# starting anew



## aeronc (Jul 24, 2011)

Hi im venturing into new options with my life and would love to lve and work in greece.. Although all this is foreign to me! I have no idea where to start looking for a job or apartments - If anyone could help it would be greatly appreciated 
Many thanks aeron x


----------



## The Grocer (May 30, 2010)

Aeron,
Work is extremely hard to find in Greece, especially if you do not speak Greek. What part of Greece are you considering ? What job skills do you have?


----------



## aeronc (Jul 24, 2011)

The Grocer said:


> Aeron,
> Work is extremely hard to find in Greece, especially if you do not speak Greek. What part of Greece are you considering ? What job skills do you have?

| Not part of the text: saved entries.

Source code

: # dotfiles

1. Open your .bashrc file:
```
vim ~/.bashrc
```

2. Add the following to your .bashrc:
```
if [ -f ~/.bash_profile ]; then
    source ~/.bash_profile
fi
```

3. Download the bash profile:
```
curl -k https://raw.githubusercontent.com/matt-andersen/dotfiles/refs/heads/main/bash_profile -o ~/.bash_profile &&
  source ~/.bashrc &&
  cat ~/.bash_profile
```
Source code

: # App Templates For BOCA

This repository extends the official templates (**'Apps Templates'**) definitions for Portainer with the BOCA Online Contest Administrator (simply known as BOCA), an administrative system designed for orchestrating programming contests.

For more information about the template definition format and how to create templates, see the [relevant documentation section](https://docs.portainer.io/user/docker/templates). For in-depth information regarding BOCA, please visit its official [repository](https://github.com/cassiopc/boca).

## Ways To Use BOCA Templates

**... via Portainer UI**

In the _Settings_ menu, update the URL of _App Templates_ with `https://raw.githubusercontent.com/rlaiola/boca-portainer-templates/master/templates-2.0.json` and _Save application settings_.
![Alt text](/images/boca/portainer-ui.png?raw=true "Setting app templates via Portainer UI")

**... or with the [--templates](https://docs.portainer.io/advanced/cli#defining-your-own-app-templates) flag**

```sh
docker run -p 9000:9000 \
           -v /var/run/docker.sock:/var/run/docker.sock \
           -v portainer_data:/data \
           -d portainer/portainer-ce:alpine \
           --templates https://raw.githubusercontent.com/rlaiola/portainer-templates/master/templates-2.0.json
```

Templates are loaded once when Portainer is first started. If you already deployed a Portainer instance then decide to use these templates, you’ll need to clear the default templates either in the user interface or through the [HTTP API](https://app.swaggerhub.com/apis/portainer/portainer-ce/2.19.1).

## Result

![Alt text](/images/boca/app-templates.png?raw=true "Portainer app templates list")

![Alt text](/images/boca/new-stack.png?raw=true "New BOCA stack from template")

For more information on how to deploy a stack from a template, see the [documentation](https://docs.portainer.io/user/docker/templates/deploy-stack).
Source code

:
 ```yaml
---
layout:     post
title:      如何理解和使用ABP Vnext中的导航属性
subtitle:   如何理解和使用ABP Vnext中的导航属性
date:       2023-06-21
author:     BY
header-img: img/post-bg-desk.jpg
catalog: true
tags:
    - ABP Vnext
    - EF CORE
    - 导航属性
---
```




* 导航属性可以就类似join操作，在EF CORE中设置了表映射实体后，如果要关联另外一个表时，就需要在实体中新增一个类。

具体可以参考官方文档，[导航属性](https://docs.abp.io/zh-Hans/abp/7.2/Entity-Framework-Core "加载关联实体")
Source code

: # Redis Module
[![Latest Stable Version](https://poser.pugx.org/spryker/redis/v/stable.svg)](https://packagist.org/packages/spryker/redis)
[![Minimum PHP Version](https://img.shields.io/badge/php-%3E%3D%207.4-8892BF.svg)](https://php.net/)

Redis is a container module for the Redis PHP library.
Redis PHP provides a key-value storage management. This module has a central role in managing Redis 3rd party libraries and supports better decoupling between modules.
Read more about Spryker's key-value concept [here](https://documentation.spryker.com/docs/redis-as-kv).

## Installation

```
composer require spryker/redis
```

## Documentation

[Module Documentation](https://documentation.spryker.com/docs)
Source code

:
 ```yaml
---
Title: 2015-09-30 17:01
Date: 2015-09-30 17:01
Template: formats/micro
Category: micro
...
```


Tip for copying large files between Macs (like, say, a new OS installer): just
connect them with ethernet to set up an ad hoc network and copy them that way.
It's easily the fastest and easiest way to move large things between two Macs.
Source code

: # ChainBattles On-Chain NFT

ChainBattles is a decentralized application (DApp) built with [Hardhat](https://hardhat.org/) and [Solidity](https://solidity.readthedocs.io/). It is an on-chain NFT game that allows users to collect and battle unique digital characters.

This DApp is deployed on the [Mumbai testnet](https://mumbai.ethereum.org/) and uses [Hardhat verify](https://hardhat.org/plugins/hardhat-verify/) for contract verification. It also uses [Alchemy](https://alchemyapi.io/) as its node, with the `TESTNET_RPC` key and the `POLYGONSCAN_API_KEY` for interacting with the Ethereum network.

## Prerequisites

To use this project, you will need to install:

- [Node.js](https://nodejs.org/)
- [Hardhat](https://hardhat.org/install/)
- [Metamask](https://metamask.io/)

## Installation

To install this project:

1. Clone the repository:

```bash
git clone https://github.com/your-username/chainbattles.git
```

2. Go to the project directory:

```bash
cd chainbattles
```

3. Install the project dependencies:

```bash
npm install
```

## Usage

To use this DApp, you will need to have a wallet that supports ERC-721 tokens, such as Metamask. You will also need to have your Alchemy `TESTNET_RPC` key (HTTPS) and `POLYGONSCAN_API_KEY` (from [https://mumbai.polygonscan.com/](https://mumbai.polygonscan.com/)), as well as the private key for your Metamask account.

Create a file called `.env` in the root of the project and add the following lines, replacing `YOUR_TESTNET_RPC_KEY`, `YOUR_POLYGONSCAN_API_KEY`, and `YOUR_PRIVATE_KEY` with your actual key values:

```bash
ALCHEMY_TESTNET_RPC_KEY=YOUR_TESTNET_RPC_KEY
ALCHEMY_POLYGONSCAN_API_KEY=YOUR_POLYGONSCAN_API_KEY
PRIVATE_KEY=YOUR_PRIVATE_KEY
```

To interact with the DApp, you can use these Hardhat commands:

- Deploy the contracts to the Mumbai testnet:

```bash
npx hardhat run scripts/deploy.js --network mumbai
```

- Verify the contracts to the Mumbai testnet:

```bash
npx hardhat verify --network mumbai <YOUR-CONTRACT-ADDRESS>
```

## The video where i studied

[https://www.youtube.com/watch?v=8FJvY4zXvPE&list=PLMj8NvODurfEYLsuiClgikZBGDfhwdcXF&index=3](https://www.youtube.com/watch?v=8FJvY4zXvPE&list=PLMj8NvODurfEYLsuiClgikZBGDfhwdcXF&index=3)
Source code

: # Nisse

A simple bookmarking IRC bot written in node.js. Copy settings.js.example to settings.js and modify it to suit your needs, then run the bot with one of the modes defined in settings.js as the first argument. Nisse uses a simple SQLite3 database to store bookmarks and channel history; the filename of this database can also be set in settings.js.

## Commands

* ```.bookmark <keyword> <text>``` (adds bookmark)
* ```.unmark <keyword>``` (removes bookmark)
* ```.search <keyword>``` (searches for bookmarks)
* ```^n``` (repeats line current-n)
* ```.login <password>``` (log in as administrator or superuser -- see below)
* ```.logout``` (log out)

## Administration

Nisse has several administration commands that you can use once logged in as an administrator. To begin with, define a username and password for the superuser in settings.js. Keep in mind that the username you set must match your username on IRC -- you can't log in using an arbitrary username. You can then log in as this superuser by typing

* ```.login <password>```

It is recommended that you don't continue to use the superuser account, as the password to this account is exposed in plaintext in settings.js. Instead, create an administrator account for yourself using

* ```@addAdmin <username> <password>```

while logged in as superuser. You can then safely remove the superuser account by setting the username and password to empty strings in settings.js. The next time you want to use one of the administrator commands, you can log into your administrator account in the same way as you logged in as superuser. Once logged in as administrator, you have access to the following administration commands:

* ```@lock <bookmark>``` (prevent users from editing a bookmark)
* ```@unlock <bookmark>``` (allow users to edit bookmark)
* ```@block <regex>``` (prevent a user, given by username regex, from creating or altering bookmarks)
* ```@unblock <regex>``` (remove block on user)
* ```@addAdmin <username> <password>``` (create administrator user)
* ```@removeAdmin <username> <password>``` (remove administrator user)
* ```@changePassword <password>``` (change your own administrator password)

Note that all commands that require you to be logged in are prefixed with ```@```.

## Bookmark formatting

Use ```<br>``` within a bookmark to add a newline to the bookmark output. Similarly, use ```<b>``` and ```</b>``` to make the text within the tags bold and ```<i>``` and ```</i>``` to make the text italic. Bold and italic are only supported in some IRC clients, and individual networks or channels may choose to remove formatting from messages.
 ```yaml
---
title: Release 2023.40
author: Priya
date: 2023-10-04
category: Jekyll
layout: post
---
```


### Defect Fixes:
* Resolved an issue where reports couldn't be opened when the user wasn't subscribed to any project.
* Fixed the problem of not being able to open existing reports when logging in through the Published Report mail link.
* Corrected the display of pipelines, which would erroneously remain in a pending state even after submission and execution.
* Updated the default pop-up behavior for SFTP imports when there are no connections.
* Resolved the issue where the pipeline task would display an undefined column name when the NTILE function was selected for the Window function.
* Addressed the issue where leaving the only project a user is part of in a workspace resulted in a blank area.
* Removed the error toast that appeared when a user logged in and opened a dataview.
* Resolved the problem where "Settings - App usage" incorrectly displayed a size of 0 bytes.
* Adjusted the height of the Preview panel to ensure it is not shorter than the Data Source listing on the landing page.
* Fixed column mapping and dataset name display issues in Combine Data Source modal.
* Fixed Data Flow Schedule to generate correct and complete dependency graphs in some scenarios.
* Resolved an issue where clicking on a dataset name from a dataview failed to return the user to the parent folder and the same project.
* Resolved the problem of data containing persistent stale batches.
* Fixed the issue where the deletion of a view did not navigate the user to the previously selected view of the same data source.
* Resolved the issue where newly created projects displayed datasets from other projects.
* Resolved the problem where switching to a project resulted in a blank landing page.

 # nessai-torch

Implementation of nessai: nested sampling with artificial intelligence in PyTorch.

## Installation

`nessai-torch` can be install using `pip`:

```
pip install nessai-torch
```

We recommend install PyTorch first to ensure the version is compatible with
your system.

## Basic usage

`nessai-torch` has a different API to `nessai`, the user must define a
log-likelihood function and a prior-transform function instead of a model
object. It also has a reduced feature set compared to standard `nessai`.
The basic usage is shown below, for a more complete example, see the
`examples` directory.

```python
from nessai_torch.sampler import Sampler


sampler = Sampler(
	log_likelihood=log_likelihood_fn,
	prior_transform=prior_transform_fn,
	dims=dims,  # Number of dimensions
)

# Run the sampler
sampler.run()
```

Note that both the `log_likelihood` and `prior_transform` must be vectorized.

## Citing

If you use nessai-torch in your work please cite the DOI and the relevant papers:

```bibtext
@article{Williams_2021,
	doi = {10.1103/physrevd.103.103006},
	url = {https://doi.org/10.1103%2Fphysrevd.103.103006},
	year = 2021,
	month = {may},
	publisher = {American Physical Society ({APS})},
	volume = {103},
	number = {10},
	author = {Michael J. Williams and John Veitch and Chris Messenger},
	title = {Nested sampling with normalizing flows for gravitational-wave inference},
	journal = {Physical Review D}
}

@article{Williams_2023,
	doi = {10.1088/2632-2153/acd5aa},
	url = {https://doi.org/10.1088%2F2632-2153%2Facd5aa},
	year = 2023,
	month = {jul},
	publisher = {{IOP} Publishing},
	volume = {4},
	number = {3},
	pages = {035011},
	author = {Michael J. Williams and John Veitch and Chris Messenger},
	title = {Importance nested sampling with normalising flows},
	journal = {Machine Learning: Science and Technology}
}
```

I dont speak any other languages unfortunatley  
I would consider anywhere.. A fresh start and a chance is all im looking for.  
I have previous work in waitressing, bar staff and office admin.


----------



## The Grocer (May 30, 2010)

aeronc said:


> I dont speak any other languages unfortunatley
> I would consider anywhere.. A fresh start and a chance is all im looking for.
> I have previous work in waitressing, bar staff and office admin.


You will find job hunting difficult especially if you speak no Greek. Think very carefully.....however if you do decide Greece is where you want to be work perhaps would be easier in the tourist resorts (and islands) but it would be seasonal, so again take care.
I certainly would stay away from Athens & Thessaloniki, its too busy and I still think without Greek work would be virtually impossible to obtain (there are masses of young Greeks out of work competing for those jobs). 

Sorry if this seems very negative and not what you want to hear, perhaps other forum members may have other views.......


----------